Work order: Copy each line of the data below exactly, leaving out pictures.

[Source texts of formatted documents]
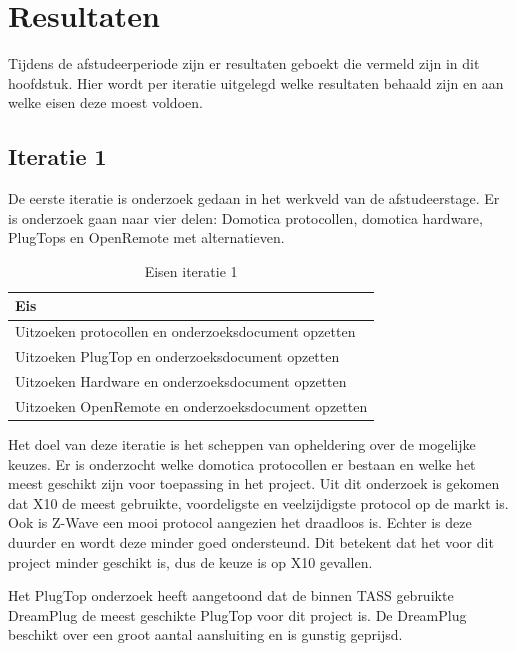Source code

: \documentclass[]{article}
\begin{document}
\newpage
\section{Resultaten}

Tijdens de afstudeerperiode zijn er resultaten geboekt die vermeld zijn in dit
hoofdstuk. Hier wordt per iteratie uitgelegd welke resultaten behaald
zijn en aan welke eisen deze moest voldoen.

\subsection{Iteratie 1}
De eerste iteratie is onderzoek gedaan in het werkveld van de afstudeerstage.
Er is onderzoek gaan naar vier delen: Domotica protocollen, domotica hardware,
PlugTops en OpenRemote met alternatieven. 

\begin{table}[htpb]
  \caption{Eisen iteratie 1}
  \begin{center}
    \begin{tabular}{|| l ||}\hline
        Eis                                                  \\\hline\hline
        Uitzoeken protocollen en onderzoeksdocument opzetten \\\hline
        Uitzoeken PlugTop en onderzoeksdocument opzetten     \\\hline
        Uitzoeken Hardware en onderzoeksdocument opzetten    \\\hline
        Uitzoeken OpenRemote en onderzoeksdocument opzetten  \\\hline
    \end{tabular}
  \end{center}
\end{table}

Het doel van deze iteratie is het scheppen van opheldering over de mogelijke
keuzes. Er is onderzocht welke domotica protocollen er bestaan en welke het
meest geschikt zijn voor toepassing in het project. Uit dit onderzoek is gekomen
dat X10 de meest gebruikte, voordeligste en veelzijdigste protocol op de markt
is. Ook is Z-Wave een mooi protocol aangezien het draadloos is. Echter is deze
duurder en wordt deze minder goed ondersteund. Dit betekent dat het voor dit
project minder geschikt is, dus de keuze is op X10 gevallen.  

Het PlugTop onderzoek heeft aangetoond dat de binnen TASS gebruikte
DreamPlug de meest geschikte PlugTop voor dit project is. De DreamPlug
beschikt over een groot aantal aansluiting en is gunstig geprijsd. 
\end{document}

The answer:
Source code

: \documentclass[]{article}
\begin{document}
\newpage
\section{Resultaten}

Tijdens de afstudeerperiode zijn er resultaten geboekt die vermeld zijn in dit
hoofdstuk. Hier wordt per iteratie uitgelegd welke resultaten behaald
zijn en aan welke eisen deze moest voldoen.

\subsection{Iteratie 1}
De eerste iteratie is onderzoek gedaan in het werkveld van de afstudeerstage.
Er is onderzoek gaan naar vier delen: Domotica protocollen, domotica hardware,
PlugTops en OpenRemote met alternatieven. 

\begin{table}[htpb]
  \caption{Eisen iteratie 1}
  \begin{center}
    \begin{tabular}{|| l ||}\hline
        Eis                                                  \\\hline\hline
        Uitzoeken protocollen en onderzoeksdocument opzetten \\\hline
        Uitzoeken PlugTop en onderzoeksdocument opzetten     \\\hline
        Uitzoeken Hardware en onderzoeksdocument opzetten    \\\hline
        Uitzoeken OpenRemote en onderzoeksdocument opzetten  \\\hline
    \end{tabular}
  \end{center}
\end{table}

Het doel van deze iteratie is het scheppen van opheldering over de mogelijke
keuzes. Er is onderzocht welke domotica protocollen er bestaan en welke het
meest geschikt zijn voor toepassing in het project. Uit dit onderzoek is gekomen
dat X10 de meest gebruikte, voordeligste en veelzijdigste protocol op de markt
is. Ook is Z-Wave een mooi protocol aangezien het draadloos is. Echter is deze
duurder en wordt deze minder goed ondersteund. Dit betekent dat het voor dit
project minder geschikt is, dus de keuze is op X10 gevallen.  

Het PlugTop onderzoek heeft aangetoond dat de binnen TASS gebruikte
DreamPlug de meest geschikte PlugTop voor dit project is. De DreamPlug
beschikt over een groot aantal aansluiting en is gunstig geprijsd. 
\end{document}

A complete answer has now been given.